--- Data for analysis Enclosed Below ---

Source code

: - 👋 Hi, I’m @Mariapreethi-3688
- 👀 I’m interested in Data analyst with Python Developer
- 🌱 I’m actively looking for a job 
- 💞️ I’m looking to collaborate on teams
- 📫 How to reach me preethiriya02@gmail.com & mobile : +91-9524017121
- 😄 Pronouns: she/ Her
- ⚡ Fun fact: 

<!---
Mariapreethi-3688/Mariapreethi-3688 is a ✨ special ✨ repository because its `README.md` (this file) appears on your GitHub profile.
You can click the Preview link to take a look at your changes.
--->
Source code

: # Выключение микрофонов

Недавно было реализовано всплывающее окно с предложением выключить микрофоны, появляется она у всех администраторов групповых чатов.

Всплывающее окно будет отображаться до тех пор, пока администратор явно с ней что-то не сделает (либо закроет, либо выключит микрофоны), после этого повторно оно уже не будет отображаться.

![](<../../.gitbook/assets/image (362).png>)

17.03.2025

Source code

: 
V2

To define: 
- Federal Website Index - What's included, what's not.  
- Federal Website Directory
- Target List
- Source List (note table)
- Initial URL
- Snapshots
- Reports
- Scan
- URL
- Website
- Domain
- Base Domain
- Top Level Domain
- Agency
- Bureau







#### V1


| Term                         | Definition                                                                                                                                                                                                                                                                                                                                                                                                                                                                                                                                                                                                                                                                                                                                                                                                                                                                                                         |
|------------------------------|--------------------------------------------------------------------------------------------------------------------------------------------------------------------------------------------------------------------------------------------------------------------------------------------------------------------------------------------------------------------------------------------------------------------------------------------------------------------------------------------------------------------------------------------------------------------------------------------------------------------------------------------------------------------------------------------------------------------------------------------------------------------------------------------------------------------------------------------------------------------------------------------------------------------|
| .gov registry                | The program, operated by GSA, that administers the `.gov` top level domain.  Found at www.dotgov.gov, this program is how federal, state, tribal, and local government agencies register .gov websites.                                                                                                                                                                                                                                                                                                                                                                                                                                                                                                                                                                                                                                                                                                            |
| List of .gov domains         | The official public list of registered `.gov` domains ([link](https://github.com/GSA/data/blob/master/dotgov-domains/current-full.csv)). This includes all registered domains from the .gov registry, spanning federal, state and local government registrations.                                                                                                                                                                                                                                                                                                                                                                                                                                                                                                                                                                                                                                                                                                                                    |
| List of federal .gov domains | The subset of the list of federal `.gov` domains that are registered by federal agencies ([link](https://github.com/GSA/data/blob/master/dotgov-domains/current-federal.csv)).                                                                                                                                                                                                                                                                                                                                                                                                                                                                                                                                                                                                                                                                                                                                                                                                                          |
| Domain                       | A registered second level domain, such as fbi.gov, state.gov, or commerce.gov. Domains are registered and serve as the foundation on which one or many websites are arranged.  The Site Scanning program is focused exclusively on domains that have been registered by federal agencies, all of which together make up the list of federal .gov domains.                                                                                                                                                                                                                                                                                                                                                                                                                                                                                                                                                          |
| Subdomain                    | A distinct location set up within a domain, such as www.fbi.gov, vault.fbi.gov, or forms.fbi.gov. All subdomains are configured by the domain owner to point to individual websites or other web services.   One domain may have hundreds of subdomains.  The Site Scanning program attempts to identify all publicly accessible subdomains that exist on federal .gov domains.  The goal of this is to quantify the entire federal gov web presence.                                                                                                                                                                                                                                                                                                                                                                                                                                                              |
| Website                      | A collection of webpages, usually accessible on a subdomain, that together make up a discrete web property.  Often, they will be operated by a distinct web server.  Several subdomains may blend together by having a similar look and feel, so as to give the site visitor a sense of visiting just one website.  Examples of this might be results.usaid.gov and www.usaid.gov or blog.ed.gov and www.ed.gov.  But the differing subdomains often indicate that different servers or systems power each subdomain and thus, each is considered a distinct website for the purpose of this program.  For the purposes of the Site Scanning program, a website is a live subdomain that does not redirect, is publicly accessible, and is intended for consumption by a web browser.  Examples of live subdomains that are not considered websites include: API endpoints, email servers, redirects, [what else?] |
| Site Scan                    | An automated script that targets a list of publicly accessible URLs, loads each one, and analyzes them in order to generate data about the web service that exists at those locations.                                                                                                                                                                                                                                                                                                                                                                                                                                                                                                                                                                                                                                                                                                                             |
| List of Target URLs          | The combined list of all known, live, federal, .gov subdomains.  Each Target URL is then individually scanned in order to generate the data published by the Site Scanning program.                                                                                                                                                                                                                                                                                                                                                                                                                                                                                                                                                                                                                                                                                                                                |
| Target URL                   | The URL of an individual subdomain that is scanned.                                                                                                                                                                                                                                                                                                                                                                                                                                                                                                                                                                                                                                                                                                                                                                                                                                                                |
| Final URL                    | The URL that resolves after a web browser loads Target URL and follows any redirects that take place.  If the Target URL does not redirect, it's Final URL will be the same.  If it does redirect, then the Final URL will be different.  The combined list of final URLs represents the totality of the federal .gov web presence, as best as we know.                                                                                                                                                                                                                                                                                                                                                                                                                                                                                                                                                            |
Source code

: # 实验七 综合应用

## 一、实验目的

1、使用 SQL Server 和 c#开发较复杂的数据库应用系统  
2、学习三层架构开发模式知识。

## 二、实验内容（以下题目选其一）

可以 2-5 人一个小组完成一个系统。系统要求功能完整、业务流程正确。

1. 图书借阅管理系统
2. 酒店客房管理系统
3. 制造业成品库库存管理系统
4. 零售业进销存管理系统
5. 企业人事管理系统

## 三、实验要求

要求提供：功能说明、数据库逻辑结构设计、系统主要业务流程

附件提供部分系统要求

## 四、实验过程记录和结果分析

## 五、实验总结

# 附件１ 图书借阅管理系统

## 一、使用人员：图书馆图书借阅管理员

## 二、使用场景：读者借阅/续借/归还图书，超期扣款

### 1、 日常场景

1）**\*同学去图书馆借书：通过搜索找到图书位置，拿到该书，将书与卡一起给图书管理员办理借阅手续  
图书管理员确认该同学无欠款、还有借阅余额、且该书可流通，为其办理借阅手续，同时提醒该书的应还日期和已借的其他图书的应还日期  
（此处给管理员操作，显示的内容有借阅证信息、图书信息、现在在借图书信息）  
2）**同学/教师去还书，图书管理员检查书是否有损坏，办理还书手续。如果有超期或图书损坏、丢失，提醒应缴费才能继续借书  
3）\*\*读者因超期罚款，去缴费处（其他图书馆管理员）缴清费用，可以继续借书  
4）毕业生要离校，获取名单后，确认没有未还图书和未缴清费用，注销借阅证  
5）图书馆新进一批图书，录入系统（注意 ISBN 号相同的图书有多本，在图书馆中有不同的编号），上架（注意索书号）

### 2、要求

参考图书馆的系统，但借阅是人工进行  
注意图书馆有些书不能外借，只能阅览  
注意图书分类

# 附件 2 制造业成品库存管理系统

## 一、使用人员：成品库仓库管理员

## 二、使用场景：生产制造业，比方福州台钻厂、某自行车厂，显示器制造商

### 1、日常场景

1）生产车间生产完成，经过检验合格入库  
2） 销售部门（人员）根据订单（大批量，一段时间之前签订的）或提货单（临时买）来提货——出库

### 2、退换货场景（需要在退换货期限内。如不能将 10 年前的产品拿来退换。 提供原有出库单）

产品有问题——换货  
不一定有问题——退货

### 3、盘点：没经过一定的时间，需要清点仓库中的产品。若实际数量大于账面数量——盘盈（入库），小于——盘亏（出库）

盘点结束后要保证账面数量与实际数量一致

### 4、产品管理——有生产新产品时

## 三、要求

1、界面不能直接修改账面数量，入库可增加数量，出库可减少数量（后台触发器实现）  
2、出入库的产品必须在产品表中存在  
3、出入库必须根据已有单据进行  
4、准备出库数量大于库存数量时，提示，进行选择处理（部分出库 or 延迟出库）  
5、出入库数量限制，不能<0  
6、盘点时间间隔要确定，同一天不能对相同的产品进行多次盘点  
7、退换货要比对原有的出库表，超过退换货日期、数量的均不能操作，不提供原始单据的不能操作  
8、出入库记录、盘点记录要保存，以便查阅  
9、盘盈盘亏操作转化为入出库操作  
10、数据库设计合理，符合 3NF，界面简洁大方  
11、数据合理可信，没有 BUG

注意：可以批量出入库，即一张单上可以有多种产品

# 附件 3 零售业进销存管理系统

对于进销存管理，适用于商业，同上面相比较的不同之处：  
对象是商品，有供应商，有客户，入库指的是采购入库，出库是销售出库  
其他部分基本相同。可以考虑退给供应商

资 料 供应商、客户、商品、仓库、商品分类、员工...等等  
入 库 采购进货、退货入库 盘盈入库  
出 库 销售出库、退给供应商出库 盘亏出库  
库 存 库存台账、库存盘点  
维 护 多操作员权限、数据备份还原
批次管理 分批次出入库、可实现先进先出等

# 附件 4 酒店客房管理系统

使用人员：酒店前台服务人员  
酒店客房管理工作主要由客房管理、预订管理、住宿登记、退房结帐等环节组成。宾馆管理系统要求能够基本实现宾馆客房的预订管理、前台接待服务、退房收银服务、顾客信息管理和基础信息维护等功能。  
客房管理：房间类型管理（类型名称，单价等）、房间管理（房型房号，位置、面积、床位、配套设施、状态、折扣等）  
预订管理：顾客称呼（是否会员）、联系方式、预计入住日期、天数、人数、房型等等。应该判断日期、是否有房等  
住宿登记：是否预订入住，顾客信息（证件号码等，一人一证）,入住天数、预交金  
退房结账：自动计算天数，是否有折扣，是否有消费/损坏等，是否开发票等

--- End of Enclosed Data for analysis ---

Instructions for the task
Each line above that contains the string "presence" should be identified and copied.

Answer to this problem
| Subdomain                    | A distinct location set up within a domain, such as www.fbi.gov, vault.fbi.gov, or forms.fbi.gov. All subdomains are configured by the domain owner to point to individual websites or other web services.   One domain may have hundreds of subdomains.  The Site Scanning program attempts to identify all publicly accessible subdomains that exist on federal .gov domains.  The goal of this is to quantify the entire federal gov web presence.                                                                                                                                                                                                                                                                                                                                                                                                                                                              |
| Final URL                    | The URL that resolves after a web browser loads Target URL and follows any redirects that take place.  If the Target URL does not redirect, it's Final URL will be the same.  If it does redirect, then the Final URL will be different.  The combined list of final URLs represents the totality of the federal .gov web presence, as best as we know.                                                                                                                                                                                                                                                                                                                                                                                                                                                                                                                                                            |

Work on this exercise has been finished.